Pub Date : 2022-07-01
J Morales-Nuño, A A Peña-Riveron, M Ruiz-Suárez, I D Morales-González, C S Wiedman-Duarte, H J Durán-Arizaga

Introduction: arthroscopic shoulder surgery has recently gained popularity, however, postoperative pain is reported as moderate to severe. Regional anesthesia is useful for the control of postoperative pain. Interscalene and supraclavicular blocks produce diaphragmatic paralysis in different proportions. The aim of this study is to find the percentage and duration of hemidiaphragmatic paralysis, by means of ultrasonographic measurements, correlated with spirometry, comparing the supraclavicular approach with interscalene.
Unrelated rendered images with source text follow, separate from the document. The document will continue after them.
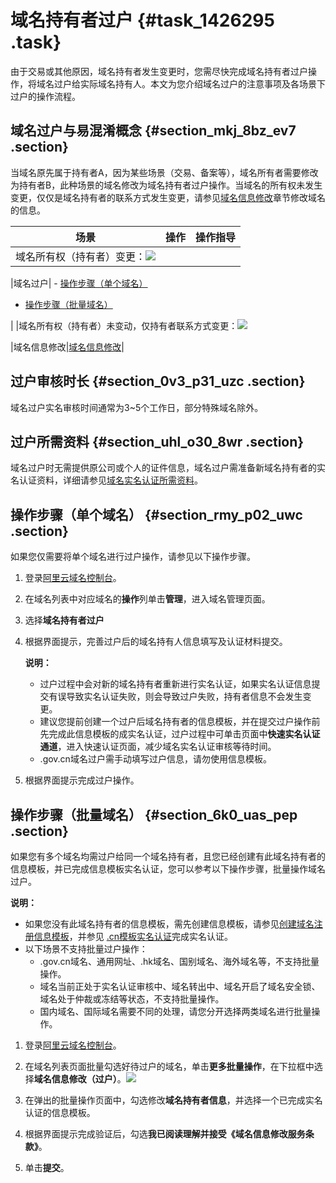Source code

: # 域名持有者过户 {#task_1426295 .task}

由于交易或其他原因，域名持有者发生变更时，您需尽快完成域名持有者过户操作，将域名过户给实际域名持有人。本文为您介绍域名过户的注意事项及各场景下过户的操作流程。

## 域名过户与易混淆概念 {#section_mkj_8bz_ev7 .section}

当域名原先属于持有者A，因为某些场景（交易、备案等），域名所有者需要修改为持有者B，此种场景的域名修改为域名持有者过户操作。当域名的所有权未发生变更，仅仅是域名持有者的联系方式发生变更，请参见[域名信息修改](intl.zh-CN/域名管理/域名修改/域名信息修改.md#)章节修改域名的信息。

|场景|操作|操作指导|
|--|--|----|
|域名所有权（持有者）变更：![](http://static-aliyun-doc.oss-cn-hangzhou.aliyuncs.com/assets/img/987650/156696176852132_zh-CN.png)

|域名过户| -   [操作步骤（单个域名）](https://www.alibabacloud.com/help/zh/doc-detail/35816.htm#title-c8a-mq6-22n)
-   [操作步骤（批量域名）](https://www.alibabacloud.com/help/zh/doc-detail/35816.htm#title-b39-15y-jex)

 |
|域名所有权（持有者）未变动，仅持有者联系方式变更：![](http://static-aliyun-doc.oss-cn-hangzhou.aliyuncs.com/assets/img/987650/156696176852161_zh-CN.png)

|域名信息修改|[域名信息修改](intl.zh-CN/域名管理/域名修改/域名信息修改.md#)|

## 过户审核时长 {#section_0v3_p31_uzc .section}

域名过户实名审核时间通常为3~5个工作日，部分特殊域名除外。

## 过户所需资料 {#section_uhl_o30_8wr .section}

域名过户时无需提供原公司或个人的证件信息，域名过户需准备新域名持有者的实名认证资料，详细请参见[域名实名认证所需资料](../../../../intl.zh-CN/域名实名认证/域名实名认证所需资料.md#)。

## 操作步骤（单个域名） {#section_rmy_p02_uwc .section}

如果您仅需要将单个域名进行过户操作，请参见以下操作步骤。

1.  登录[阿里云域名控制台](https://signin-intl.aliyun.com/doc.onaliyun.com/login.htm)。
2.  在域名列表中对应域名的**操作**列单击**管理**，进入域名管理页面。
3.  选择**域名持有者过户**
4.  根据界面提示，完善过户后的域名持有人信息填写及认证材料提交。 

    **说明：** 

    -   过户过程中会对新的域名持有者重新进行实名认证，如果实名认证信息提交有误导致实名认证失败，则会导致过户失败，持有者信息不会发生变更。
    -   建议您提前创建一个过户后域名持有者的信息模板，并在提交过户操作前先完成此信息模板的成实名认证，过户过程中可单击页面中**快速实名认证通道**，进入快速认证页面，减少域名实名认证审核等待时间。
    -   .gov.cn域名过户需手动填写过户信息，请勿使用信息模板。
5.  根据界面提示完成过户操作。

## 操作步骤（批量域名） {#section_6k0_uas_pep .section}

如果您有多个域名均需过户给同一个域名持有者，且您已经创建有此域名持有者的信息模板，并已完成信息模板实名认证，您可以参考以下操作步骤，批量操作域名过户。

**说明：** 

-   如果您没有此域名持有者的信息模板，需先创建信息模板，请参见[创建域名注册信息模板](intl.zh-CN/域名管理/创建域名注册信息模板.md#)，并参见 [.cn模板实名认证](../../../../intl.zh-CN/域名实名认证/.cn域名实名认证.md#section_rdn_q41_ygb)完成实名认证。
-   以下场景不支持批量过户操作：
    -   .gov.cn域名、通用网址、.hk域名、国别域名、海外域名等，不支持批量操作。
    -   域名当前正处于实名认证审核中、域名转出中、域名开启了域名安全锁、域名处于仲裁或冻结等状态，不支持批量操作。
    -   国内域名、国际域名需要不同的处理，请您分开选择两类域名进行批量操作。

1.  登录[阿里云域名控制台](https://signin-intl.aliyun.com/doc.onaliyun.com/login.htm)。
2.  在域名列表页面批量勾选好待过户的域名，单击**更多批量操作**，在下拉框中选择**域名信息修改（过户）**。![](http://static-aliyun-doc.oss-cn-hangzhou.aliyuncs.com/assets/img/14320/156696176837988_zh-CN.png)


3.  在弹出的批量操作页面中，勾选修改**域名持有者信息**，并选择一个已完成实名认证的信息模板。
4.  根据界面提示完成验证后，勾选**我已阅读理解并接受《域名信息修改服务条款》**。
5.  单击**提交**。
Material and methods: clinical, controlled and randomized trial. Fifty-two patients, between 18 and 90 years of age, scheduled for arthroscopic shoulder surgery were included, divided into 2 groups (interscalene or supraclavicular block). Diaphragmatic excursion was measured and spirometry was performed prior to admission to the operating room and 24 hours after installation of the block, the study concluded 24 hours after the anesthetic event.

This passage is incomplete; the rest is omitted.